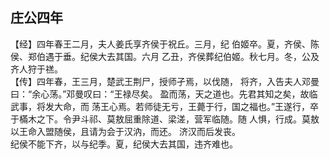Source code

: ## 庄公四年

【经】四年春王二月，夫人姜氏享齐侯于祝丘。三月，纪
伯姬卒。夏，齐侯、陈侯、郑伯遇于垂。纪侯大去其国。六月
乙丑，齐侯葬纪伯姬。秋七月。冬，公及齐人狩于禚。  
【传】四年春，王三月，楚武王荆尸，授师孑焉，以伐随，
将齐，入告夫人邓曼曰：“余心荡。”邓曼叹曰：“王禄尽矣。
盈而荡，天之道也。先君其知之矣，故临武事，将发大命，而
荡王心焉。若师徒无亏，王薨于行，国之福也。”王遂行，卒
于樠木之下。令尹斗祁、莫敖屈重除道、梁溠，营军临随。随
人惧，行成。莫敖以王命入盟随侯，且请为会于汉汭，而还。
济汉而后发丧。  
纪侯不能下齐，以与纪季。夏，纪侯大去其国，违齐难也。

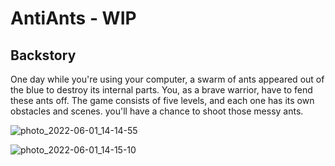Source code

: # AntiAnts - WIP


## Backstory 
One day while you're using your computer, a swarm of ants appeared out of the blue to destroy its internal parts.
You, as a brave warrior, have to fend these ants off. The game consists of five levels, and each one has its own obstacles and scenes.
 you'll have a chance to shoot those messy ants.



![photo_2022-06-01_14-14-55](https://user-images.githubusercontent.com/101400590/171392225-74e6025f-f597-45a4-a6f6-c5ac9263e9db.jpg)


![photo_2022-06-01_14-15-10](https://user-images.githubusercontent.com/101400590/171392308-9d7e209a-d5bf-4ad8-8ebe-cdc1b497f9ff.jpg)
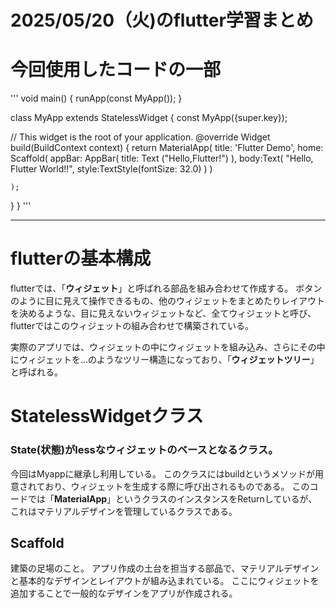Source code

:# 2025/05/20（火)のflutter学習まとめ

# 今回使用したコードの一部
'''
void main() {
  runApp(const MyApp());
}

class MyApp extends StatelessWidget {
  const MyApp({super.key});

  // This widget is the root of your application.
  @override
  Widget build(BuildContext context) {
    return MaterialApp(
      title: 'Flutter Demo',
      home: Scaffold(
        appBar: AppBar(
          title: Text ("Hello,Flutter!")
        ),
        body:Text(
          "Hello, Flutter World!!",
          style:TextStyle(fontSize: 32.0)
        )
      )
      
    );
  }
}
'''

***

# flutterの基本構成

flutterでは、「**ウィジェット**」と呼ばれる部品を組み合わせて作成する。
ボタンのように目に見えて操作できるもの、他のウィジェットをまとめたりレイアウトを決めるような、目に見えないウィジェットなど、全てウィジェットと呼び、flutterではこのウィジェットの組み合わせで構築されている。

実際のアプリでは、ウィジェットの中にウィジェットを組み込み、さらにその中にウィジェットを...のようなツリー構造になっており、「**ウィジェットツリー**」と呼ばれる。


# StatelessWidgetクラス

### State(状態)がlessなウィジェットのベースとなるクラス。

今回はMyappに継承し利用している。
このクラスにはbuildというメソッドが用意されており、ウィジェットを生成する際に呼び出されるものである。
このコードでは「**MaterialApp**」というクラスのインスタンスをReturnしているが、これはマテリアルデザインを管理しているクラスである。


## Scaffold

建築の足場のこと。
アプリ作成の土台を担当する部品で、マテリアルデザインと基本的なデザインとレイアウトが組み込まれている。
ここにウィジェットを追加することで一般的なデザインをアプリが作成される。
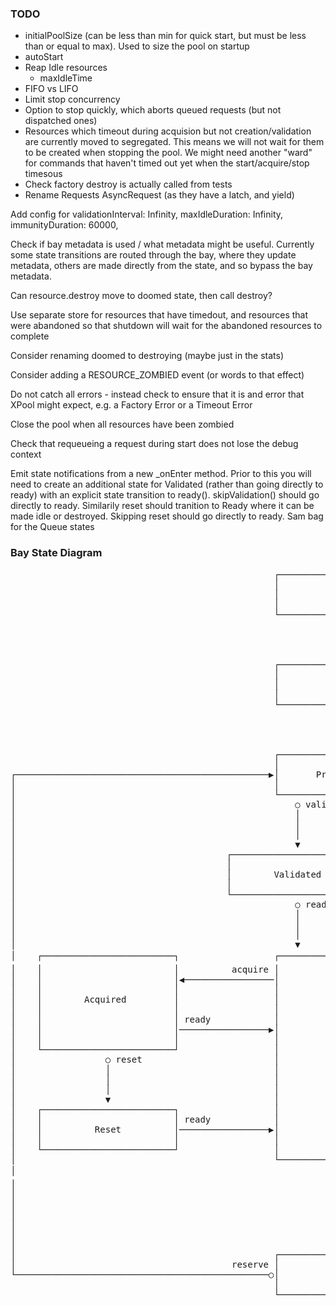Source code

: ### TODO
- initialPoolSize (can be less than min for quick start, but must be less than or equal to max). Used to size the pool on startup
- autoStart
- Reap Idle resources
  - maxIdleTime
- FIFO vs LIFO
- Limit stop concurrency
- Option to stop quickly, which aborts queued requests (but not dispatched ones)
- Resources which timeout during acquision but not creation/validation are currently moved to segregated. This means we will not wait for them to be created when stopping the pool. We might need another "ward" for commands that haven't timed out yet when the start/acquire/stop timesous
- Check factory destroy is actually called from tests
- Rename Requests AsyncRequest (as they have a latch, and yield)

Add config for
  validationInterval: Infinity,
  maxIdleDuration: Infinity,
  immunityDuration: 60000,

Check if bay metadata is used / what metadata might be useful. Currently some state transitions are routed through the bay, where they update metadata, others are made directly from the state, and so bypass the bay metadata.

Can resource.destroy move to doomed state, then call destroy?

Use separate store for resources that have timedout, and resources that were abandoned so that shutdown will wait for the abandoned resources to complete

Consider renaming doomed to destroying (maybe just in the stats)

Consider adding a RESOURCE_ZOMBIED event (or words to that effect)

Do not catch all errors - instead check to ensure that it is and error that XPool might expect, e.g. a Factory Error or a Timeout Error

Close the pool when all resources have been zombied

Check that requeueing a request during start does not lose the debug context

Emit state notifications from a new _onEnter method. Prior to this you will need to create an additional state for Validated (rather than going directly to ready) with an explicit state transition to ready(). skipValidation() should go directly to ready. Similarily reset should tranition to Ready where it can be made idle or destroyed. Skipping reset should go directly to ready. Sam bag for the Queue states

### Bay State Diagram
<pre>
                                                  ┌─────────────────────────┐
                                                  │                         │
                                                  │           New           │
                                                  │                         │
                                                  └─────────────────────────┘
                                                               │ reserve
                                                               │
                                                               │
                                                               ▼
                                                  ┌─────────────────────────┐
                                                  │                         │
                                                  │          Empty          │
                                                  │                         │
                                                  └─────────────────────────┘
                                                               ○ provision
                                                               │
                                                               │
                                                               ▼
                                                  ┌─────────────────────────┐
                                                  │                         │
┌────────────────────────────────────────────────▶│       Provisioned       │
│                                                 │                         │
│                                                 └─────────────────────────┘            ┌────────────────────────────────────────────────────────────────────────────────────────────────────────────────────────┐
│                                                     ○ validate        │ ready          │                                                                                                                        │
│                                                     │                 │                │                                                                                                                        │
│                                                     │                 │                │                                                                                                                        │
│                                                     │                 │                │               ┌──────────────────────────────────────────────────────────────────────────────────┐                     │
│                                                     ▼                 │                │               │                                                                                  │                     │
│                                        ┌─────────────────────────┐    │                │               │                           Empty, Provisioned, Acquired                           │                     │
│                                        │                         │    │                │               │                                                                                  │                     │
│                                        │        Validated        │    │                │               └──────────────────────────────────────────────────────────────────────────────────┘                     │
│                                        │                         │    │                │                            │ factory timeout            │ error                     │ operation timeout                │
│                                        └─────────────────────────┘    │                │                            │ (create, validate, reset)  │                           │ (start, stop, acquire)           │
│                                                     ○ ready           │                │                            │                            │                           │                                  │
│                                                     │                 │                │                            │                            │                           │                                  │
│                                                     │                 │                │                            ▼                            │                           ▼                                  │
│                                                     │                 │                │               ┌─────────────────────────┐               │              ┌─────────────────────────┐                     │
│                                                     ▼                 ▼                │  create error │                         │               │              │                         │ create error        │
│    ┌─────────────────────────┐                  ┌─────────────────────────┐            └───────────────│      ⌛ Timedout        │               │              │      ⌛ Abandoned       │────────────────────▶│
│    │                         │          acquire │                         │                            │                         │               │              │                         │                     │
│    │                         │◀─────────────────│                         │                            └─────────────────────────┘               │              └─────────────────────────┘                     │
│    │                         │                  │                         │                                         │ everything else            │                           │ everything else                  │
│    │        Acquired         │                  │                         │                                         │                            │                           │                                  │
│    │                         │                  │                         │                                         │                            │                           │                                  │
│    │                         │ ready            │                         │                                         │                            │                           │                                  │
│    │                         │─────────────────▶│                         │                                         ▼                            ▼                           ▼                                  │
│    │                         │                  │                         │                            ┌──────────────────────────────────────────────────────────────────────────────────┐                     │
│    └─────────────────────────┘                  │                         │ destroy                    │                                                                                  │                     │
│                 ○ reset                         │          Ready          │───────────────────────────▶│                                      Doomed                                      │                     │
│                 │                               │                         │                            │                                                                                  │                     │
│                 │                               │                         │                            └──────────────────────────────────────────────────────────────────────────────────┘                     │
│                 │                               │                         │                                         ○ success                    │ destroy timeout           │ error                            │
│                 ▼                               │                         │                                         │                            │                           │                                  │
│    ┌─────────────────────────┐                  │                         │                                         │                            │                           │                                  │
│    │                         │ ready            │                         │                                         │                            │                           │                                  │
│    │          Reset          │─────────────────▶│                         │                                         │                            │                           │                                  │
│    │                         │                  │                         │                                         │                            ▼                           │                                  │
│    └─────────────────────────┘                  │                         │                                         │               ┌─────────────────────────┐              │                                  │
│                                                 └─────────────────────────┘                                         │      success  │                         │ error        │                                  │
│                                                              │ release                                              │◀──────────────│      ⌛ Timedout        │─────────────▶│                                  │
│                                                              │                                                      │               │                         │              │                                  │
│                                                              │                                                      │               └─────────────────────────┘              │                                  │
│                                                              │                                                      │                                                        │                                  │
│                                                              │                                                      │                                                        │                                  │
│                                                              │                                                      │                                                        │                                  │
│                                                              │                                                      │                                                        │                                  │
│                                                              ▼                                                      ▼                                                        ▼                                  │
│                                                 ┌─────────────────────────┐                            ╔═════════════════════════╗                              ╔═════════════════════════╗                     │
│                                         reserve │                         │                            ║                         ║                              ║                         ║                     │
└────────────────────────────────────────────────○│          Idle           │                            ║        Destroyed        ║                              ║         Zombie          ║                     │
                                                  │                         │                            ║                         ║                              ║                         ║                     │
                                                  └─────────────────────────┘                            ╚═════════════════════════╝                              ╚═════════════════════════╝                     │
                                                                                                                      ▲                                                                                           │
                                                                                                                      │                                                                                           │
                                                                                                                      │                                                                                           │
                                                                                                                      │                                                                                           │
                                                                                                                      └───────────────────────────────────────────────────────────────────────────────────────────┘
</pre>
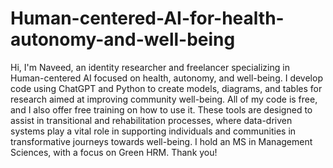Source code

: # Human-centered-AI-for-health-autonomy-and-well-being
Hi, I'm Naveed, an identity researcher and freelancer specializing in Human-centered AI focused on health, autonomy, and well-being. I develop code using ChatGPT and Python to create models, diagrams, and tables for research aimed at improving community well-being. All of my code is free, and I also offer free training on how to use it. These tools are designed to assist in transitional and rehabilitation processes, where data-driven systems play a vital role in supporting individuals and communities in transformative journeys towards well-being. I hold an MS in Management Sciences, with a focus on Green HRM. Thank you!
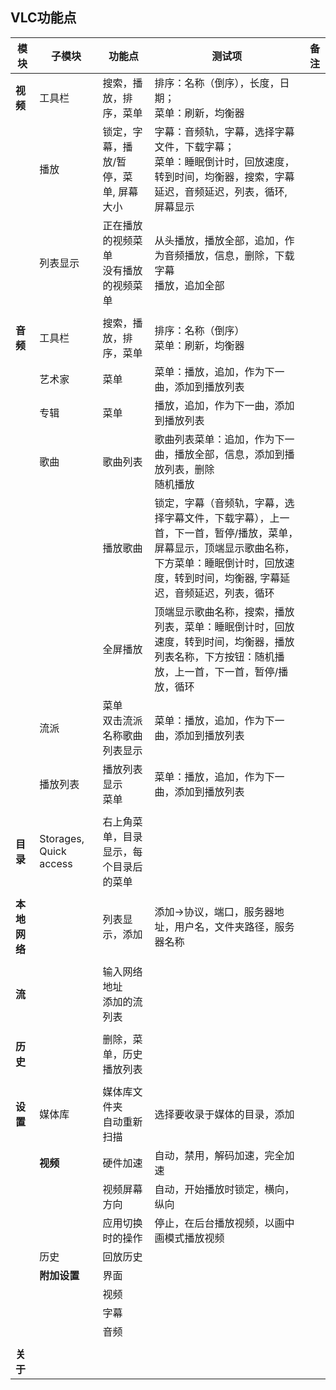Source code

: ## VLC功能点

| 模块 | 子模块 | 功能点 | 测试项 | 备注 |
| ----- |-----|-----|-----|----- |
|**视频**|工具栏|搜索，播放，排序，菜单|排序：名称（倒序），长度，日期；<br>菜单：刷新，均衡器|
||播放|锁定，字幕，播放/暂停，菜单, 屏幕大小|字幕：音频轨，字幕，选择字幕文件，下载字幕；<br>菜单：睡眠倒计时，回放速度，转到时间，均衡器，搜索，字幕延迟，音频延迟，列表，循环, 屏幕显示|
||列表显示|正在播放的视频菜单<br>没有播放的视频菜单|从头播放，播放全部，追加，作为音频播放，信息，删除，下载字幕<br>播放，追加全部|
|||||
|**音频**|工具栏|搜索，播放，排序，菜单|排序：名称（倒序）<br>菜单：刷新，均衡器|
||艺术家|菜单|菜单：播放，追加，作为下一曲，添加到播放列表|
||专辑|菜单|播放，追加，作为下一曲，添加到播放列表|
||歌曲|歌曲列表|歌曲列表菜单：追加，作为下一曲，播放全部，信息，添加到播放列表，删除<br>随机播放|
|||播放歌曲|锁定，字幕（音频轨，字幕，选择字幕文件，下载字幕），上一首，下一首，暂停/播放，菜单，屏幕显示，顶端显示歌曲名称，下方菜单：睡眠倒计时，回放速度，转到时间，均衡器, 字幕延迟，音频延迟，列表，循环|
|||全屏播放|顶端显示歌曲名称，搜索，播放列表，菜单：睡眠倒计时，回放速度，转到时间，均衡器，播放列表名称，下方按钮：随机播放，上一首，下一首，暂停/播放，循环|
||流派|菜单<br>双击流派名称歌曲列表显示|菜单：播放，追加，作为下一曲，添加到播放列表|
||播放列表|播放列表显示<br>菜单|菜单：播放，追加，作为下一曲，添加到播放列表|
|||||
|**目录**|Storages, Quick access|右上角菜单，目录显示，每个目录后的菜单||
|||||
|**本地网络**||列表显示，添加|添加->协议，端口，服务器地址，用户名，文件夹路径，服务器名称|
|||||
|**流**||输入网络地址<br>添加的流列表||
|||||
|**历史**||删除，菜单，历史播放列表||
|||||
|**设置**|媒体库|媒体库文件夹<br>自动重新扫描|选择要收录于媒体的目录，添加|
||**视频**|硬件加速|自动，禁用，解码加速，完全加速|
|||视频屏幕方向|自动，开始播放时锁定，横向，纵向|
|||应用切换时的操作|停止，在后台播放视频，以画中画模式播放视频|
||历史|回放历史||
||**附加设置**|界面||
|||视频||
|||字幕||
|||音频||
|||||
|**关于**||||
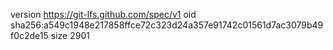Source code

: version https://git-lfs.github.com/spec/v1
oid sha256:a549c1948e217858ffce72c323d24a357e91742c01561d7ac3079b49f0c2de15
size 2901
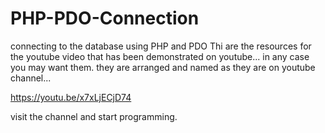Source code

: # PHP-PDO-Connection
connecting to the database using PHP and PDO
 Thi are the resources for the youtube video that has been demonstrated on youtube... in any case you may want them. they are arranged and named as they are on youtube channel...
 
 https://youtu.be/x7xLjECjD74
 
 visit the channel and start programming.
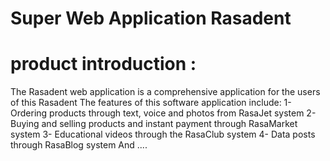 # Super Web Application Rasadent

# product introduction : 
The Rasadent web application is a comprehensive application for the users of this Rasadent
The features of this software application include:
1- Ordering products through text, voice and photos from RasaJet system
2- Buying and selling products and instant payment through RasaMarket system
3- Educational videos through the RasaClub system
4- Data posts through RasaBlog system
And ....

----

All lines of the listing holding the string "made" must be returned, copied as they stand.

### Solved problem
Check if bay metadata is used / what metadata might be useful. Currently some state transitions are routed through the bay, where they update metadata, others are made directly from the state, and so bypass the bay metadata.
Emit state notifications from a new _onEnter method. Prior to this you will need to create an additional state for Validated (rather than going directly to ready) with an explicit state transition to ready(). skipValidation() should go directly to ready. Similarily reset should tranition to Ready where it can be made idle or destroyed. Skipping reset should go directly to ready. Sam bag for the Queue states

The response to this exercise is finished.